1This is one gigantic sentence that goes on and on yet somehow remaining fluidity like a cellular membrane with lots of cholesterol, as if one can go on and on using technical language but still manage to create an interesting atmosphere for all readers to partake in regardless of science knowledge2. 1    I get a really eerie mental image when I try to piece together this recording studio for Madame Psychosis.
            1Polybutylene is a pretty cool name for a polymer though – it pretty much destroys polyethylene and polyvinyl chloride, at least in my opinion.
            2 This passage made me really consider going back and finding my anatomy and physiology textbook just so I could look through and learn about the nervous system. 

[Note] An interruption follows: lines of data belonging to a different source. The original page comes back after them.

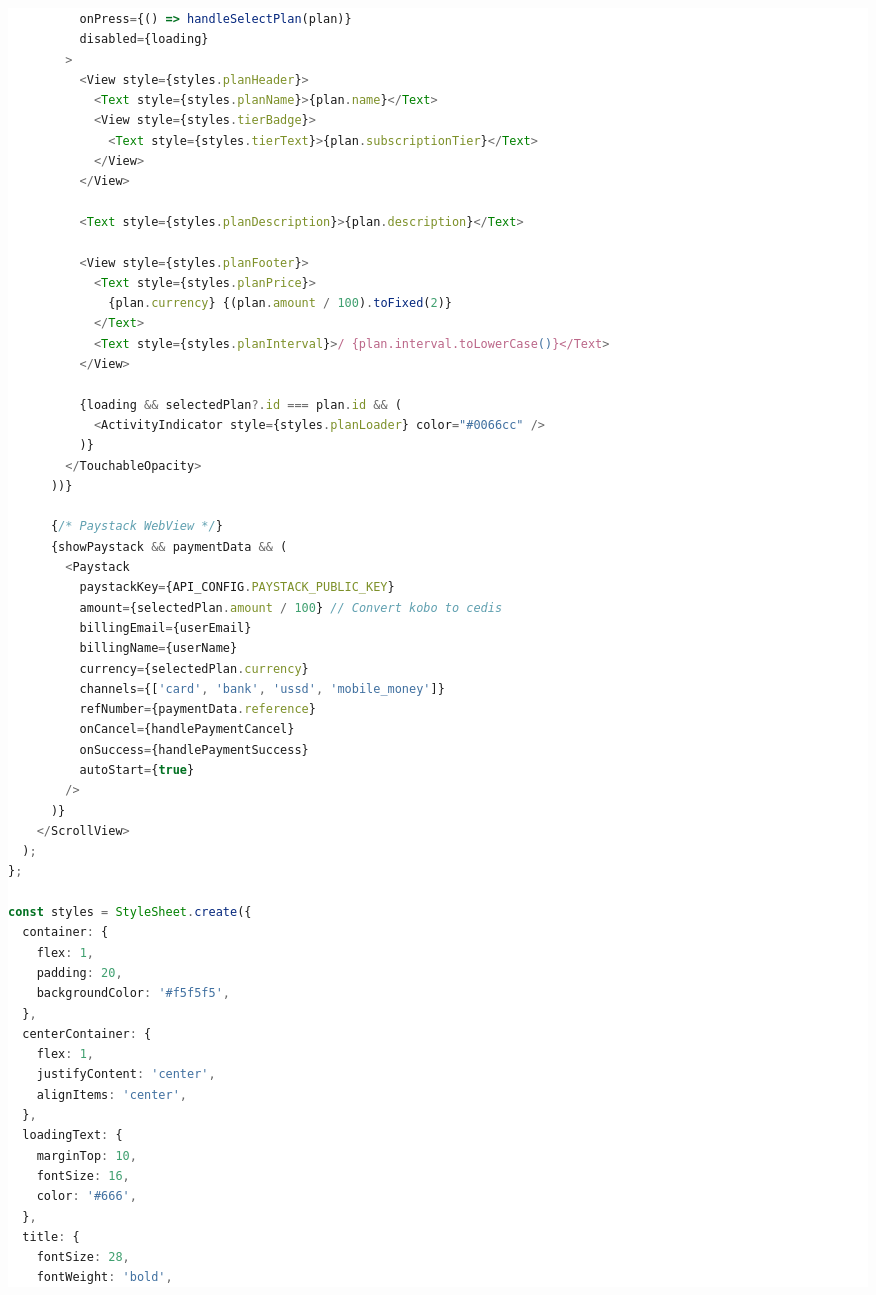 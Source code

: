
 ```typescript
          onPress={() => handleSelectPlan(plan)}
          disabled={loading}
        >
          <View style={styles.planHeader}>
            <Text style={styles.planName}>{plan.name}</Text>
            <View style={styles.tierBadge}>
              <Text style={styles.tierText}>{plan.subscriptionTier}</Text>
            </View>
          </View>

          <Text style={styles.planDescription}>{plan.description}</Text>

          <View style={styles.planFooter}>
            <Text style={styles.planPrice}>
              {plan.currency} {(plan.amount / 100).toFixed(2)}
            </Text>
            <Text style={styles.planInterval}>/ {plan.interval.toLowerCase()}</Text>
          </View>

          {loading && selectedPlan?.id === plan.id && (
            <ActivityIndicator style={styles.planLoader} color="#0066cc" />
          )}
        </TouchableOpacity>
      ))}

      {/* Paystack WebView */}
      {showPaystack && paymentData && (
        <Paystack
          paystackKey={API_CONFIG.PAYSTACK_PUBLIC_KEY}
          amount={selectedPlan.amount / 100} // Convert kobo to cedis
          billingEmail={userEmail}
          billingName={userName}
          currency={selectedPlan.currency}
          channels={['card', 'bank', 'ussd', 'mobile_money']}
          refNumber={paymentData.reference}
          onCancel={handlePaymentCancel}
          onSuccess={handlePaymentSuccess}
          autoStart={true}
        />
      )}
    </ScrollView>
  );
};

const styles = StyleSheet.create({
  container: {
    flex: 1,
    padding: 20,
    backgroundColor: '#f5f5f5',
  },
  centerContainer: {
    flex: 1,
    justifyContent: 'center',
    alignItems: 'center',
  },
  loadingText: {
    marginTop: 10,
    fontSize: 16,
    color: '#666',
  },
  title: {
    fontSize: 28,
    fontWeight: 'bold',
```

2 As someone who rides a scooter I really wonder how I would feel going up that ramp.1 I would not have an alternate choice and would have to just go along the ramp and see the eyes hanging from blue cords. Talk about oppression. Only disabled people get to be weirded out by the hanging eyes, apparently. Maybe I would eventually learn to just deal with it.
            1 On another note, Americans with Disabilities Act only was written into law in 1990 and this book was 1996. Some buildings must have been built recently, allowing them to actually comply. In general, no one builds a ramp unless there’s a complaint or the building was actually built after the enactment of ADA. I should guess that this ramp was built along with the building recently. Unless I’m mistaken. 

3 A few meters never hurt anyone, so feel free to walk around up there.

r Wallace throws many terms that are unfamiliar to the layperson but he successfully creates an enigmatic, figuratively twisting passage. Each segment of a sentence is a battle of sorts but the passage in its entirety flows and creates a surreal background for the recording of Madame Psychosis’ show.